◆ Instructions to follow ◆
Your answer needs to include each line of the records in which the string "that" can be found.

◆ Stored data entries ◆

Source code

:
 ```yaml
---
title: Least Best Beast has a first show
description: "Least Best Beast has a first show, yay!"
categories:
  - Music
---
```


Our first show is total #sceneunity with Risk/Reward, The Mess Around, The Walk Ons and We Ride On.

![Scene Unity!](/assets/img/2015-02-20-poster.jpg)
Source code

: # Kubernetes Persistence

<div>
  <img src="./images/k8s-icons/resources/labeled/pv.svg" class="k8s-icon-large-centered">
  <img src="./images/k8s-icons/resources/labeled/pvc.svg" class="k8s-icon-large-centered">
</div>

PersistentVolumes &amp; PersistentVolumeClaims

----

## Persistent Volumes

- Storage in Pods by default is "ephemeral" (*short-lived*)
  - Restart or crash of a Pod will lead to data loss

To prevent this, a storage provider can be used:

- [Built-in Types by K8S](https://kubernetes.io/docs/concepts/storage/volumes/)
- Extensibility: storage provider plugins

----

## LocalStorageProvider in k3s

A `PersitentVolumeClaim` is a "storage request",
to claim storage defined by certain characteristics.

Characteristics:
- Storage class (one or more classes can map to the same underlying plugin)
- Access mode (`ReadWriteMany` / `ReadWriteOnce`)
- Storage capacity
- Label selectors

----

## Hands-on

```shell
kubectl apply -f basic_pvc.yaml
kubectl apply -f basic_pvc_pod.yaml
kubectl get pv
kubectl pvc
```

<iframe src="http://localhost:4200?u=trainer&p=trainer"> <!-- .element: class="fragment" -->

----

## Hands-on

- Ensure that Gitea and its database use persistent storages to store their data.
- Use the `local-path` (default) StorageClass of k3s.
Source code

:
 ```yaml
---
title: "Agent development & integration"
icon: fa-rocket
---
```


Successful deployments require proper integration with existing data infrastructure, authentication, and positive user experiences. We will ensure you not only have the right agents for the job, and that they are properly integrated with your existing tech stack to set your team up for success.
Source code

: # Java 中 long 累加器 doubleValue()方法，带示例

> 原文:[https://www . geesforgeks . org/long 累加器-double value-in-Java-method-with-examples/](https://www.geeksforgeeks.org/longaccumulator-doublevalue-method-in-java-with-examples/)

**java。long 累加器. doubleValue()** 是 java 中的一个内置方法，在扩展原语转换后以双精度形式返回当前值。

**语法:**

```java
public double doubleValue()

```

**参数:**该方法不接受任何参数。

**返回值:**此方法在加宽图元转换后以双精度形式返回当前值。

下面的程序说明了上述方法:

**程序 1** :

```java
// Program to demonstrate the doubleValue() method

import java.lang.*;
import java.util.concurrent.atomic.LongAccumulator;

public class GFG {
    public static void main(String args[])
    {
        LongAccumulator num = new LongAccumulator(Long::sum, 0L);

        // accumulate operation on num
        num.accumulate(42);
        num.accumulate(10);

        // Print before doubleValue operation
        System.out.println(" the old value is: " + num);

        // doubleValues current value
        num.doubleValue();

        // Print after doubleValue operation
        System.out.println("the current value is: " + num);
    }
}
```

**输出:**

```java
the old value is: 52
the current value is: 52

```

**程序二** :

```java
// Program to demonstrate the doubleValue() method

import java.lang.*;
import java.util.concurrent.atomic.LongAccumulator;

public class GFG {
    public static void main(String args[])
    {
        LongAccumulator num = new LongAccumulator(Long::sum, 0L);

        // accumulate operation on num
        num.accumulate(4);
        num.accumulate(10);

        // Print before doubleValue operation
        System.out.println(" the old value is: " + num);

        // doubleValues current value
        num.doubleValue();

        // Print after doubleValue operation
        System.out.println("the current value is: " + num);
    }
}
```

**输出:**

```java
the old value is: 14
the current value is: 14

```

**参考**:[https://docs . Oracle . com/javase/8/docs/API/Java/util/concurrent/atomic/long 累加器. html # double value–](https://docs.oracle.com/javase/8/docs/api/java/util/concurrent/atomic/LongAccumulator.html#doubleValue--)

◆ Written response ◆
- Ensure that Gitea and its database use persistent storages to store their data.
Successful deployments require proper integration with existing data infrastructure, authentication, and positive user experiences. We will ensure you not only have the right agents for the job, and that they are properly integrated with your existing tech stack to set your team up for success.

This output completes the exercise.